====== The data

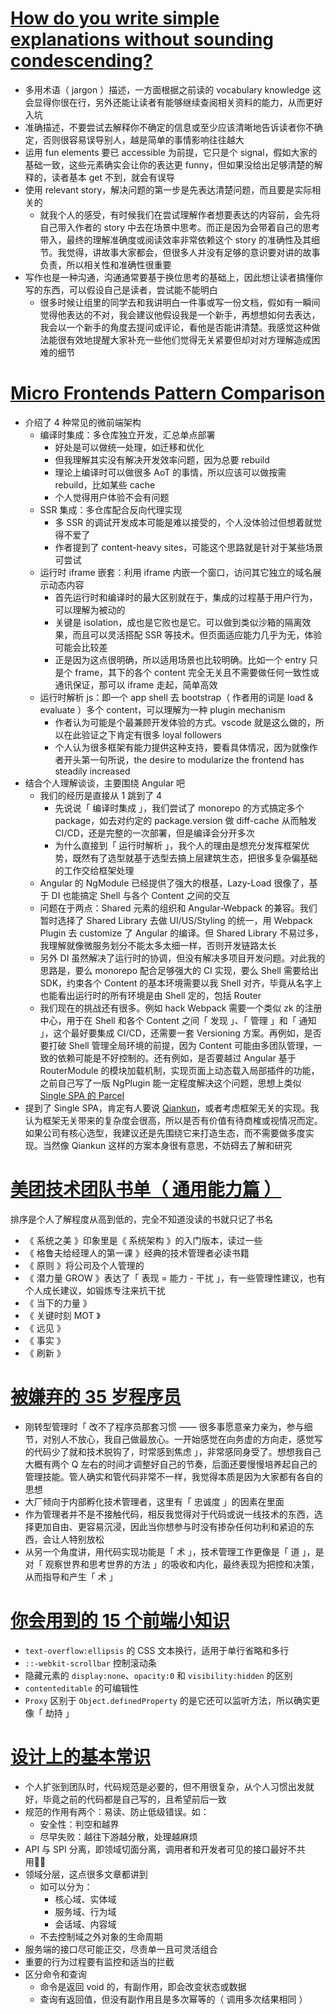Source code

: # [How do you write simple explanations without sounding condescending?](https://jvns.ca/blog/2020/11/15/simple-explanations-without-sounding-condescending/)

- 多用术语（ jargon ）描述，一方面根据之前读的 vocabulary knowledge 这会显得你很在行，另外还能让读者有能够继续查阅相关资料的能力，从而更好入坑
- 准确描述，不要尝试去解释你不确定的信息或至少应该清晰地告诉读者你不确定，否则很容易误导别人，越是简单的事情影响往往越大
- 运用 fun elements 要已 accessible 为前提，它只是个 signal，假如大家的基础一致，这些元素确实会让你的表达更 funny，但如果没给出足够清楚的解释的，读者基本 get 不到，就会有误导
- 使用 relevant story，解决问题的第一步是先表达清楚问题，而且要是实际相关的
    - 就我个人的感受，有时候我们在尝试理解作者想要表达的内容前，会先将自己带入作者的 story 中去在场景中思考。而正是因为会带着自己的思考带入，最终的理解准确度或阅读效率非常依赖这个 story 的准确性及其细节。我觉得，讲故事大家都会，但很多人并没有足够的意识要对讲的故事负责，所以相关性和准确性很重要
- 写作也是一种沟通，沟通通常要基于换位思考的基础上，因此想让读者搞懂你写的东西，可以假设自己是读者，尝试能不能明白
    - 很多时候让组里的同学去和我讲明白一件事或写一份文档，假如有一瞬间觉得他表达的不对，我会建议他假设我是一个新手，再想想如何去表达，我会以一个新手的角度去提问或评论，看他是否能讲清楚。我感觉这种做法能很有效地提醒大家补充一些他们觉得无关紧要但却对对方理解造成困难的细节


# [Micro Frontends Pattern Comparison](https://blog.bitsrc.io/microfrontend-pattern-comparison-c50a9d2e4172)

- 介绍了 4 种常见的微前端架构
    - 编译时集成：多仓库独立开发，汇总单点部署
        - 好处是可以做统一处理，如迁移和优化
        - 但我理解其实没有解决开发效率问题，因为总要 rebuild
        - 理论上编译时可以做很多 AoT 的事情，所以应该可以做按需 rebuild，比如某些 cache
        - 个人觉得用户体验不会有问题
    - SSR 集成：多仓库配合反向代理实现
        - 多 SSR 的调试开发成本可能是难以接受的，个人没体验过但想着就觉得不爱了
        - 作者提到了 content-heavy sites，可能这个思路就是针对于某些场景可尝试
    - 运行时 iframe 嵌套：利用 iframe 内嵌一个窗口，访问其它独立的域名展示动态内容
        - 首先运行时和编译时的最大区别就在于，集成的过程基于用户行为，可以理解为被动的
        - 关键是 isolation，成也是它败也是它。可以做到类似沙箱的隔离效果，而且可以灵活搭配 SSR 等技术。但页面适应能力几乎为无，体验可能会比较差
        - 正是因为这点很明确，所以适用场景也比较明确。比如一个 entry 只是个 frame，其下的各个 content 完全无关且不需要做任何一致性或通讯保证，那可以 iframe 走起，简单高效
    - 运行时解析 js：即一个 app shell 去 bootstrap（ 作者用的词是 load & evaluate ）多个 content，可以理解为一种 plugin mechanism
        - 作者认为可能是个最兼顾开发体验的方式。vscode 就是这么做的，所以在此验证之下肯定有很多 loyal followers
        - 个人认为很多框架有能力提供这种支持，要看具体情况，因为就像作者开头第一句所说，the desire to modularize the frontend has steadily increased
- 结合个人理解谈谈，主要围绕 Angular 吧
    - 我们的经历是直接从 1 跳到了 4
        - 先说说「 编译时集成 」，我们尝试了 monorepo 的方式搞定多个 package，如去对约定的 package.version 做 diff-cache 从而触发 CI/CD，还是完整的一次部署，但是编译会分开多次
        - 为什么直接到「 运行时解析 」，我个人的理由是想充分发挥框架优势，既然有了选型就基于选型去搞上层建筑生态，把很多复杂偏基础的工作交给框架处理
    - Angular 的 NgModule 已经提供了强大的根基，Lazy-Load 很像了，基于 DI 也能搞定 Shell 与各个 Content 之间的交互
    - 问题在于两点：Shared 元素的组织和 Angular-Webpack 的兼容。我们暂时选择了 Shared Library 去做 UI/US/Styling 的统一，用 Webpack Plugin 去 customize 了 Angular 的编译。但 Shared Library 不易过多，我理解就像微服务划分不能太多太细一样，否则开发链路太长
    - 另外 DI 虽然解决了运行时的协调，但没有解决多项目开发问题。对此我的思路是，要么 monorepo 配合足够强大的 CI 实现，要么 Shell 需要给出 SDK，约束各个 Content 的基本环境需要以我 Shell 对齐，毕竟从名字上也能看出运行时的所有环境是由 Shell 定的，包括 Router
    - 我们现在的挑战还有很多。例如 hack Webpack 需要一个类似 zk 的注册中心，用于在 Shell 和各个 Content 之间「 发现 」、「 管理 」和「 通知 」，这个最好要集成 CI/CD，还需要一套 Versioning 方案。再例如，是否要打破 Shell 管理全局环境的前提，因为 Content 可能由多团队管理，一致的依赖可能是不好控制的。还有例如，是否要越过 Angular 基于 RouterModule 的模块加载机制，实现页面上动态载入局部插件的功能，之前自己写了一版 NgPlugin 能一定程度解决这个问题，思想上类似 [Single SPA 的 Parcel](https://single-spa.js.org/docs/parcels-overview)
- 提到了 Single SPA，肯定有人要说 [Qiankun](https://github.com/umijs/qiankun)，或者考虑框架无关的实现。我认为框架无关带来的复杂度会很高，所以是否有价值有待商榷或视情况而定。如果公司有核心选型，我建议还是先围绕它来打造生态，而不需要做多度实现。当然像 Qiankun 这样的方案本身很有意思，不妨碍去了解和研究

# [美团技术团队书单（ 通用能力篇 ）](https://mp.weixin.qq.com/s/5nUqazLLV67H824Jg6kd_A)

排序是个人了解程度从高到低的，完全不知道没读的书就只记了书名

- 《 系统之美 》印象里是《 系统架构 》的入门版本，读过一些
- 《 格鲁夫给经理人的第一课 》经典的技术管理者必读书籍
- 《 原则 》将公司及个人管理的
- 《 潜力量 GROW 》表达了「 表现 = 能力 - 干扰 」，有一些管理性建议，也有个人成长建议，如锻炼专注来抗干扰
- 《 当下的力量 》
- 《 关键时刻 MOT 》
- 《 远见 》
- 《 事实 》
- 《 刷新 》

# [被嫌弃的 35 岁程序员](https://mp.weixin.qq.com/s/ri9eik51MLh8ksesktJYqg)

- 刚转型管理时「 改不了程序员那套习惯 —— 很多事愿意亲力亲为，参与细节，对别人不放心，我自己做最放心。一开始感觉在向务虚的方向走，感觉写的代码少了就和技术脱钩了，时常感到焦虑 」，非常感同身受了。想想我自己大概有两个 Q 左右的时间才调整好自己的节奏，后面还要慢慢培养起自己的管理技能。管人确实和管代码非常不一样，我觉得本质是因为大家都有各自的思想
- 大厂倾向于内部孵化技术管理者，这里有「 忠诚度 」的因素在里面
- 作为管理者并不是不接触代码，相反我觉得对于代码或说一线技术的东西，选择更加自由、更容易沉浸，因此当你想参与时没有掺杂任何功利和紧迫的东西，会让人特别放松
- 从另一个角度讲，用代码实现功能是「 术 」，技术管理工作更像是「 道 」，是对「 观察世界和思考世界的方法 」的吸收和内化，最终表现为把控和决策，从而指导和产生「 术 」

# [你会用到的 15 个前端小知识](https://mp.weixin.qq.com/s/IMQhGAS_TaCDDITgl4Ekew)

- `text-overflow:ellipsis` 的 CSS 文本换行，适用于单行省略和多行
- `::-webkit-scrollbar` 控制滚动条
- 隐藏元素的 `display:none`、`opacity:0` 和 `visibility:hidden` 的区别
- `contenteditable` 的可编辑性
- `Proxy` 区别于 `Object.definedProperty` 的是它还可以监听方法，所以确实更像「 劫持 」

# [设计上的基本常识](https://dubbo.apache.org/zh-cn/docs/dev/principals/general-knowledge.html)

- 个人扩张到团队时，代码规范是必要的，但不用很复杂，从个人习惯出发就好，毕竟之前的代码都是自己写的，且希望前后一致
- 规范的作用有两个：易读、防止低级错误。如：
    - 安全性：判空和越界
    - 尽早失败：越往下游越分散，处理越麻烦
- API 与 SPI 分离，即领域切面分离，调用者和开发者可见的接口最好不共用
- 领域分层，这点很多文章都讲到
    - 如可以分为：
        - 核心域、实体域
        - 服务域、行为域
        - 会话域、内容域
    - 不去控制域之外对象的生命周期
- 服务端的接口尽可能正交，尽责单一且可灵活组合
- 重要的行为过程要有监控和适当的拦截
- 区分命令和查询
    - 命令是返回 void 的，有副作用，即会改变状态或数据
    - 查询有返回值，但没有副作用且是多次幂等的（ 调用多次结果相同 ）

============

Copy only this part of the entries above: the line with "- 但我理解其实没有解决开发效率问题，因为总要 rebuild", the line with "- 我们的经历是直接从 1 跳到了 4", and the lines between, all exactly as written.

        - 但我理解其实没有解决开发效率问题，因为总要 rebuild
        - 理论上编译时可以做很多 AoT 的事情，所以应该可以做按需 rebuild，比如某些 cache
        - 个人觉得用户体验不会有问题
    - SSR 集成：多仓库配合反向代理实现
        - 多 SSR 的调试开发成本可能是难以接受的，个人没体验过但想着就觉得不爱了
        - 作者提到了 content-heavy sites，可能这个思路就是针对于某些场景可尝试
    - 运行时 iframe 嵌套：利用 iframe 内嵌一个窗口，访问其它独立的域名展示动态内容
        - 首先运行时和编译时的最大区别就在于，集成的过程基于用户行为，可以理解为被动的
        - 关键是 isolation，成也是它败也是它。可以做到类似沙箱的隔离效果，而且可以灵活搭配 SSR 等技术。但页面适应能力几乎为无，体验可能会比较差
        - 正是因为这点很明确，所以适用场景也比较明确。比如一个 entry 只是个 frame，其下的各个 content 完全无关且不需要做任何一致性或通讯保证，那可以 iframe 走起，简单高效
    - 运行时解析 js：即一个 app shell 去 bootstrap（ 作者用的词是 load & evaluate ）多个 content，可以理解为一种 plugin mechanism
        - 作者认为可能是个最兼顾开发体验的方式。vscode 就是这么做的，所以在此验证之下肯定有很多 loyal followers
        - 个人认为很多框架有能力提供这种支持，要看具体情况，因为就像作者开头第一句所说，the desire to modularize the frontend has steadily increased
- 结合个人理解谈谈，主要围绕 Angular 吧
    - 我们的经历是直接从 1 跳到了 4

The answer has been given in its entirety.